Legalizing polygamy will basically mean legalizing the abuse in these particular groups of people, legalizing child rape and incest because that is exactly what is happening. Why? Because these communities are closed to almost everybody, a serious abuse is a way of life and vastly going unreported, and the children are brainwashed.
Where exactly is that correlation? How exactly would legalizing polygamy mean legalizing abuse or child rape or incest? That's like saying legalizing polygamy will open the door for allowing people to marry their pets, which is of course stupid because no animal has legal standing nor can they sign a marriage license. The correlation between legal polygamy and legal bestiality is just as nonexistant as legal polygamy and legal incest/rape/pedophilia.
Polyamorous groups exist and I wish them a Merry Christmas.
As has been pointed out repeatedly by Fable--and I assume ignored by you--there are many Muslims who also perform polygamy. And they don't celebrate Christmas.
It is mostly about sex, not about ‘family’. Most of the original groups never stay original for a long time. Very often they also include swingers. These are well-known facts about existing polyamorous groups.
Who said it's mostly about sex? There are people who think monogamus marriages are about sex and not about family. And why does family have to automatically include sex? My cousin has an 8 year old child and she and the boy's father had been living together for almost 9 years now. They didn't get married until last year. The family can exist without the marriage just as easily as the marriage can exist without the family. As for that bit about most original groups never staying original long, says who? And how can swingers be polygamists?
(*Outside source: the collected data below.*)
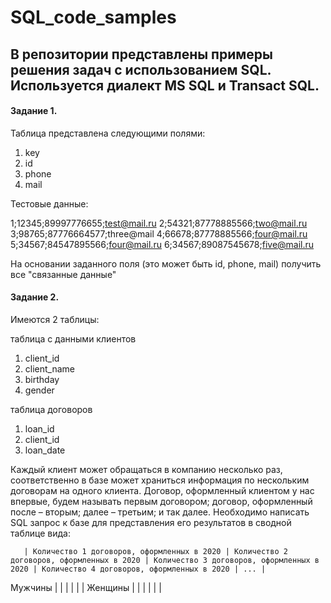 # SQL_code_samples

## В репозитории представлены примеры решения задач с использованием SQL. Используется диалект MS SQL и Transact SQL.

#### Задание 1.

Таблица представлена следующими полями:
1) key
2) id
3) phone
4) mail

Тестовые данные:

1;12345;89997776655;test@mail.ru
2;54321;87778885566;two@mail.ru
3;98765;87776664577;three@mail
4;66678;87778885566;four@mail.ru
5;34567;84547895566;four@mail.ru
6;34567;89087545678;five@mail.ru

На основании заданного поля (это может быть id, phone, mail) получить все "связанные данные"

#### Задание 2.

Имеются 2 таблицы:

таблица с данными клиентов

1) client_id
2) client_name
3) birthday
4) gender

таблица договоров

1) loan_id
2) client_id
3) loan_date

Каждый клиент может обращаться в компанию несколько раз, соответственно в базе может храниться информация по нескольким договорам на одного клиента.
Договор, оформленный клиентом у нас впервые, будем называть первым договором; договор, оформленный после – вторым; далее – третьим; и так далее.
Необходимо написать SQL запрос к базе для представления его результатов в сводной таблице вида:

       | Количество 1 договоров, оформленных в 2020 | Количество 2 договоров, оформленных в 2020 | Количество 3 договоров, оформленных в 2020 | Количество 4 договоров, оформленных в 2020 | ... |
Мужчины | | | | | |
Женщины | | | | | |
Swingers just have sex with other people; polygamists marry multiple people. Maybe if marriage is only about sex as you posit, then that business about swingers would make more sense. But your argument has been nothing of the sort, and swingers are not at all a good example to draw upon in that case.
No, they would not. No commitment, period.
So you believe that polygamists cannot commit, just because they commit to multiple people at a time? Commitment is not as black and white as you seem to be implying that it is. It is possible for a person to be truly dedicated and committed to more than one person at a time. You cannot simply assume that dedication and commitment do not exist in something you have never experienced for yourself. And you have yet to supply any documentation proving that such aspects are definitely lacking in polygamous relationships.
Oh, please. We are talking about specified groups of polygamists and their adopted common practices they view as their God-given religious right, not abuse.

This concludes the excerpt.